=== Begin Enclosure ===

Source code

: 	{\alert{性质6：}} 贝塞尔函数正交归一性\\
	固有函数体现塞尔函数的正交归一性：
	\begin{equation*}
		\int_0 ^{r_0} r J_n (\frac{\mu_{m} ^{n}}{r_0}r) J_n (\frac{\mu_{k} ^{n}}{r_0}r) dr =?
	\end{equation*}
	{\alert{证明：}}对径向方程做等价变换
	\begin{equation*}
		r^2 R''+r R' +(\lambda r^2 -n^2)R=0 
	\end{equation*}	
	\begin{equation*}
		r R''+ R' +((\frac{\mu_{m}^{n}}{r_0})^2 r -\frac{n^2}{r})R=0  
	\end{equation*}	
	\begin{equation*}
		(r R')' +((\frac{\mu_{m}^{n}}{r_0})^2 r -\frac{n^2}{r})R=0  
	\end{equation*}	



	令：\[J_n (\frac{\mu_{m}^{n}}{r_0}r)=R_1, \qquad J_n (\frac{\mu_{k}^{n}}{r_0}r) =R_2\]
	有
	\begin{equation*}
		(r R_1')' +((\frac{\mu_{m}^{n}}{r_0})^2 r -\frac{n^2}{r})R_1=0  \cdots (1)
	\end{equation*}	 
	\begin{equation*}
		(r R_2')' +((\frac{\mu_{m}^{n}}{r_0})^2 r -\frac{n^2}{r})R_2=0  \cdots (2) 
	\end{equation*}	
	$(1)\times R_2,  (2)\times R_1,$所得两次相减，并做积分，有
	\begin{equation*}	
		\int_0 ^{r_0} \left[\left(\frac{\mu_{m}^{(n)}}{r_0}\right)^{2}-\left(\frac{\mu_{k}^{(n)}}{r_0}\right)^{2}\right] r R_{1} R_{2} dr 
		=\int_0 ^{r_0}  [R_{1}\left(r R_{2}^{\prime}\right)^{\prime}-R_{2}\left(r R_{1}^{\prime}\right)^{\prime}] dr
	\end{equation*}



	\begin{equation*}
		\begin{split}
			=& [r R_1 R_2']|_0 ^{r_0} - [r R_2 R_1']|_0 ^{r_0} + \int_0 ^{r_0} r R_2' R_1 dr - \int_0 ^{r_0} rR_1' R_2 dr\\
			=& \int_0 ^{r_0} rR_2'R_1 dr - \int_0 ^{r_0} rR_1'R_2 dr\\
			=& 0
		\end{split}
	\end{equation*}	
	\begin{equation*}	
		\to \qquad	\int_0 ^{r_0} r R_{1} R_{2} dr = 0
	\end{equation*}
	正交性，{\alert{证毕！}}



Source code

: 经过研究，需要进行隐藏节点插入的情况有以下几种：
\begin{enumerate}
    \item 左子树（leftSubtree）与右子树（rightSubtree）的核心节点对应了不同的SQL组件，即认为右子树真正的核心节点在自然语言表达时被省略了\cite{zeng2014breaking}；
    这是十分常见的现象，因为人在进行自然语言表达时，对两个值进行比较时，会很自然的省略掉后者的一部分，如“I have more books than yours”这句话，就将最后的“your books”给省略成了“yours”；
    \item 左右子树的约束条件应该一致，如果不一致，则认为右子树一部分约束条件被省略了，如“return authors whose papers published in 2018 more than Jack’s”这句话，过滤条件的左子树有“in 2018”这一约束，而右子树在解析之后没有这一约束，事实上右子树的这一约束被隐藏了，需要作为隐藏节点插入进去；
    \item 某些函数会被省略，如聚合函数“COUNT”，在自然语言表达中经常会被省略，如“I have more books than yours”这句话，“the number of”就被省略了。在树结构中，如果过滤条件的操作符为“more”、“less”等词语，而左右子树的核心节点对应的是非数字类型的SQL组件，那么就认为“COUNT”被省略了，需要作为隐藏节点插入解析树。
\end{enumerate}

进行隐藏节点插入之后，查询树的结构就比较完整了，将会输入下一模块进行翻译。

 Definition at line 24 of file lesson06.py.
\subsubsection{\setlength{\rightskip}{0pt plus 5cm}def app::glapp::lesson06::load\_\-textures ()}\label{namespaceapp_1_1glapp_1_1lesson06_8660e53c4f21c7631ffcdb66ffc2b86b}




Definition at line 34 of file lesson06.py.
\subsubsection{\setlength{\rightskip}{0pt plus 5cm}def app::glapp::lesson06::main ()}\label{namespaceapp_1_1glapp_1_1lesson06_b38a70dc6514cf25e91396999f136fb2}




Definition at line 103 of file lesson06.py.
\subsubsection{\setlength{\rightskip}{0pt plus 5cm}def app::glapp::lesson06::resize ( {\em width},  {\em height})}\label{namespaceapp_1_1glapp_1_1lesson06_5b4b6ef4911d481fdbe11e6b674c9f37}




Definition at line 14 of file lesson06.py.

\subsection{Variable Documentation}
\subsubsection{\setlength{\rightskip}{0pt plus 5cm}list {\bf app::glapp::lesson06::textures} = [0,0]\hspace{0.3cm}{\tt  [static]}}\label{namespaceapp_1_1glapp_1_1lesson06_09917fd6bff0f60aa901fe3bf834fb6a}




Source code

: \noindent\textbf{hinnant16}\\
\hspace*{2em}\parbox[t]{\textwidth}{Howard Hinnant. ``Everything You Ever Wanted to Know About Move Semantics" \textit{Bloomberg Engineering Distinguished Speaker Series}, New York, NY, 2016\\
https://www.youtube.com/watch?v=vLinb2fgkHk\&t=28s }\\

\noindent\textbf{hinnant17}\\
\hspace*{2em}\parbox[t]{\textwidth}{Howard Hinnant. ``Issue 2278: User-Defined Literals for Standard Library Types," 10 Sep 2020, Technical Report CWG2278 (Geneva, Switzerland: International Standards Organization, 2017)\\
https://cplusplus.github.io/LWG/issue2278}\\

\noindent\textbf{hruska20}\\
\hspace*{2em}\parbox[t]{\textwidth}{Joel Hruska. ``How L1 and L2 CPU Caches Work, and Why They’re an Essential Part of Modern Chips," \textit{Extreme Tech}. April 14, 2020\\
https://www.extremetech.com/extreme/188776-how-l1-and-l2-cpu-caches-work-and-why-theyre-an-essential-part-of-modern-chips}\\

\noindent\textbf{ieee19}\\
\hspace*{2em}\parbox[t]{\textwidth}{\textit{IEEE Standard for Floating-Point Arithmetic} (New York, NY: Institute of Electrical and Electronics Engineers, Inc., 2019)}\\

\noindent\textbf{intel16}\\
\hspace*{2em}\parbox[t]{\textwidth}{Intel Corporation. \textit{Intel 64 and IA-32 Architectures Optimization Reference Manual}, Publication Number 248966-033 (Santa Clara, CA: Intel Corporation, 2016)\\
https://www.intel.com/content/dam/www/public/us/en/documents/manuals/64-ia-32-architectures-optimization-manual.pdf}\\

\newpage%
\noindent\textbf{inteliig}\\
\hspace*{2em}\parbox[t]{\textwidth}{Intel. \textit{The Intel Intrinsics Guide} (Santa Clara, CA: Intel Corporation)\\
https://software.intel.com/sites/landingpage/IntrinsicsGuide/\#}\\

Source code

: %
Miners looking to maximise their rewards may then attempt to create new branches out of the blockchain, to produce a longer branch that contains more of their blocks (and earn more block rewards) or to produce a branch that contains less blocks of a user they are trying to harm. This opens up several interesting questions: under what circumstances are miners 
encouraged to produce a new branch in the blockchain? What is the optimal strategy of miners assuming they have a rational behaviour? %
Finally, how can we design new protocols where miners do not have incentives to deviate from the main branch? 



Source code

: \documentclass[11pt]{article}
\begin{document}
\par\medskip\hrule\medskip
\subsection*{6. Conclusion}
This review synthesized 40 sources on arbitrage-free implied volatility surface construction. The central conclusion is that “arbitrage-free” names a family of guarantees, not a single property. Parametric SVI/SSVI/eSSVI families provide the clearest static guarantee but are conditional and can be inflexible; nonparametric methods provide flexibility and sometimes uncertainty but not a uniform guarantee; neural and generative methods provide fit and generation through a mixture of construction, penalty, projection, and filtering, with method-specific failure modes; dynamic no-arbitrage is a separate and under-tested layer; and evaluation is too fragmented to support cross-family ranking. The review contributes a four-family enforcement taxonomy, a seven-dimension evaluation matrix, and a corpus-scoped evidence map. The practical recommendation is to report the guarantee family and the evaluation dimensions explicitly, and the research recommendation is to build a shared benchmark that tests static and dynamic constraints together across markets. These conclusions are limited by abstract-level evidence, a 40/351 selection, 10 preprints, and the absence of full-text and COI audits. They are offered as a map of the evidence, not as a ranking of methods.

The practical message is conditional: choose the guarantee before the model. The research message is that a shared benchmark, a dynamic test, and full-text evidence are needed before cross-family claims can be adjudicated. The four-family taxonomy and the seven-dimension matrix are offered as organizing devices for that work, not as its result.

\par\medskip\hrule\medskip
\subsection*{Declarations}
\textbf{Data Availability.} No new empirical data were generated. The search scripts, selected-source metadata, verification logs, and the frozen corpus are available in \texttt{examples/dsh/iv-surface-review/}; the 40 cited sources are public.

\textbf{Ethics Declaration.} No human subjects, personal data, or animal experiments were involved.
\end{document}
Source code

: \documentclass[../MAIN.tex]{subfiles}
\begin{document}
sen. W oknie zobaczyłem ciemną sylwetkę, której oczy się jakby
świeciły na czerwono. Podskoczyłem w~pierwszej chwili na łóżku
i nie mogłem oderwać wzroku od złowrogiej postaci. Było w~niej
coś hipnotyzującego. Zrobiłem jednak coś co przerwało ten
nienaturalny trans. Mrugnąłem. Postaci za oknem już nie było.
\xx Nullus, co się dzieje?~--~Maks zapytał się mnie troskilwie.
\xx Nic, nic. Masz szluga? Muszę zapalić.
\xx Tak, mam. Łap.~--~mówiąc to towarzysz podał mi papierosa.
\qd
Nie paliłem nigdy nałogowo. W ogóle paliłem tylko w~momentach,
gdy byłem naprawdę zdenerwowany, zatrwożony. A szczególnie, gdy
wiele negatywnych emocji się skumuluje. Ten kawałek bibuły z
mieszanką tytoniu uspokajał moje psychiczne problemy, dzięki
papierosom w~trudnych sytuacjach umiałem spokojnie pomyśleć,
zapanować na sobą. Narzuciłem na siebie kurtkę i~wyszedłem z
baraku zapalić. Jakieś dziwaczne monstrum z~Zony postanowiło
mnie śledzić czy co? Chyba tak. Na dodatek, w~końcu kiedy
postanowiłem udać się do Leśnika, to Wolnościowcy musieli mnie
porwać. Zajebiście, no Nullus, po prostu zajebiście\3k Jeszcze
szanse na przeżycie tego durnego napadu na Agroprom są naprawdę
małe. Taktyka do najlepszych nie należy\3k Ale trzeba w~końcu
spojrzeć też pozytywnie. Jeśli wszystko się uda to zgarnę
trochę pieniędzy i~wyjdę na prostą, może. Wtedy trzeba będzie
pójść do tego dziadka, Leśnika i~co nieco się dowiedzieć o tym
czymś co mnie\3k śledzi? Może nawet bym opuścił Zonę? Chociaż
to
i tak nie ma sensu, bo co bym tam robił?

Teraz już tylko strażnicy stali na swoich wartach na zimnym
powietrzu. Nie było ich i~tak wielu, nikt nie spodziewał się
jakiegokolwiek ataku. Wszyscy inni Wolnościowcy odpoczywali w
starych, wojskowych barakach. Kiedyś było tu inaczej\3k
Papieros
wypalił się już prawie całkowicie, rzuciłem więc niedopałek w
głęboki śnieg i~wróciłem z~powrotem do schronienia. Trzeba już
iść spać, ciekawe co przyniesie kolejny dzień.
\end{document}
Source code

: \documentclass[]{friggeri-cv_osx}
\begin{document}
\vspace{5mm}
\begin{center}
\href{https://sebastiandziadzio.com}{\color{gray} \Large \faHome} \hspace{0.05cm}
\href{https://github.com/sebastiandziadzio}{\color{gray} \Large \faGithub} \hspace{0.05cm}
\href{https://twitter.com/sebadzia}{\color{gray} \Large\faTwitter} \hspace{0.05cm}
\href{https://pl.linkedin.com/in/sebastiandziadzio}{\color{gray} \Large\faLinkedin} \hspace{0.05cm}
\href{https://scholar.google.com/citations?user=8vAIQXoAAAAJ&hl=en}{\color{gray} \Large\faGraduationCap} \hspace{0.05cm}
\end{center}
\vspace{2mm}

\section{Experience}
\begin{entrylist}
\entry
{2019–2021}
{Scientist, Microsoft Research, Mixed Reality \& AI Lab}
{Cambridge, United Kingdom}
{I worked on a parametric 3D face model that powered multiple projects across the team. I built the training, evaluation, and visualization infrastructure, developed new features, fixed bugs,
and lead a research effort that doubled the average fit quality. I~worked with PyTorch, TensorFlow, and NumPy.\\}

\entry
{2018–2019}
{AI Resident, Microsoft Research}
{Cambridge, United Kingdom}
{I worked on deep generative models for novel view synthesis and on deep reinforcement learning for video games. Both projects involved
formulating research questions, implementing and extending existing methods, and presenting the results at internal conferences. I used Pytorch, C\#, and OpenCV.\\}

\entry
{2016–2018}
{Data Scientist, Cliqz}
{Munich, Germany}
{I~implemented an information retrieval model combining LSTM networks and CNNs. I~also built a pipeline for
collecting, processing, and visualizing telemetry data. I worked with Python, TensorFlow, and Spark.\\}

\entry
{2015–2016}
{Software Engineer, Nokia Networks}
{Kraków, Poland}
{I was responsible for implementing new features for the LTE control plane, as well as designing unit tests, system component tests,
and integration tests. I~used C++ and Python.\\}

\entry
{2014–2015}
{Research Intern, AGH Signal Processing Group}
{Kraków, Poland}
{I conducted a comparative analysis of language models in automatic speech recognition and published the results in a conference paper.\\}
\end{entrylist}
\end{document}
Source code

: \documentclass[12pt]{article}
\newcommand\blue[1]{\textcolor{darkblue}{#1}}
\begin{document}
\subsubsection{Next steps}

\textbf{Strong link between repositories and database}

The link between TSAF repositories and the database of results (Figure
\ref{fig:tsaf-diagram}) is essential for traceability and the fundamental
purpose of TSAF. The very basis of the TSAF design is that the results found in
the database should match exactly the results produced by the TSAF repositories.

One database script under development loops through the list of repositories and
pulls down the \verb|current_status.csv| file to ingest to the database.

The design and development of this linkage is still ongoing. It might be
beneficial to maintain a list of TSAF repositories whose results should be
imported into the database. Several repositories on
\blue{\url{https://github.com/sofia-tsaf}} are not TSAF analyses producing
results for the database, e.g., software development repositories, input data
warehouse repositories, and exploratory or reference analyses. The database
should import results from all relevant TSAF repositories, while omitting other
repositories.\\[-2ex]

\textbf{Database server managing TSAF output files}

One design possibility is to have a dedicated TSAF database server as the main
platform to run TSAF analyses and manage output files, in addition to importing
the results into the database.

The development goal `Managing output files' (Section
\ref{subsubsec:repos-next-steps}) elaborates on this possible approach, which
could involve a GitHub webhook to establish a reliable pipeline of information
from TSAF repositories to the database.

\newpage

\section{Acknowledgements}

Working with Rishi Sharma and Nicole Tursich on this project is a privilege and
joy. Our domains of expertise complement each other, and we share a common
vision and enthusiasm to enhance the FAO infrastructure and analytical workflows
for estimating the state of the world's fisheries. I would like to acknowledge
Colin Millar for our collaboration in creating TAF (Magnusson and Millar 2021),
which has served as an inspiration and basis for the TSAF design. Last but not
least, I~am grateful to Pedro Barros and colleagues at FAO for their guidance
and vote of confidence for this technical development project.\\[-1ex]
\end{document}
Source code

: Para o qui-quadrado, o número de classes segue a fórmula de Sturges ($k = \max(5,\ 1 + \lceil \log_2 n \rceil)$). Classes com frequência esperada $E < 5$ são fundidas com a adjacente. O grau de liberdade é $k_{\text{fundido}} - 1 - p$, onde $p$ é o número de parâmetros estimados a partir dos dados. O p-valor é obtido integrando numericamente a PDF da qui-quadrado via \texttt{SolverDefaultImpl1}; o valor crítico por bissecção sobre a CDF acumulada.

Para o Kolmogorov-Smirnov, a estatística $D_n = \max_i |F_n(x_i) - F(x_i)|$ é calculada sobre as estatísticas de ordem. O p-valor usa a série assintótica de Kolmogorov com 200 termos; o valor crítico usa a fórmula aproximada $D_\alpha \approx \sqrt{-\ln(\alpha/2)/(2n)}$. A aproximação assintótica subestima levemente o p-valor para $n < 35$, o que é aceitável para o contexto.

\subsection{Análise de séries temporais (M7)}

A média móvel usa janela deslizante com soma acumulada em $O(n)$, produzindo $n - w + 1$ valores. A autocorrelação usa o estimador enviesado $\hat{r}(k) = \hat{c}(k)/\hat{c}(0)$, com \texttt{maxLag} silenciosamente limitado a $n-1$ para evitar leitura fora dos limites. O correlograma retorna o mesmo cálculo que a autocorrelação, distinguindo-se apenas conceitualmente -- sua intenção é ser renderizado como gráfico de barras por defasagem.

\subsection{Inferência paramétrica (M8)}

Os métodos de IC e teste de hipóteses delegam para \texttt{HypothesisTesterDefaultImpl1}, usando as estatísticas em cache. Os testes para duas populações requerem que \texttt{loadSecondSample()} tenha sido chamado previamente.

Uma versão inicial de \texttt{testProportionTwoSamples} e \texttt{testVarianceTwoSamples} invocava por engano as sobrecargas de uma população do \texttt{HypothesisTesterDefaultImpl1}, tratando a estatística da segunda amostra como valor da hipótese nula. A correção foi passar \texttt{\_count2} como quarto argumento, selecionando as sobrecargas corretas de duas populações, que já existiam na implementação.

=== End Enclosure ===

§ WORK ORDER
Determine the number of lines in the data that contain "duas" as a word or string, and state only that number.

§ RESPONSE AREA
2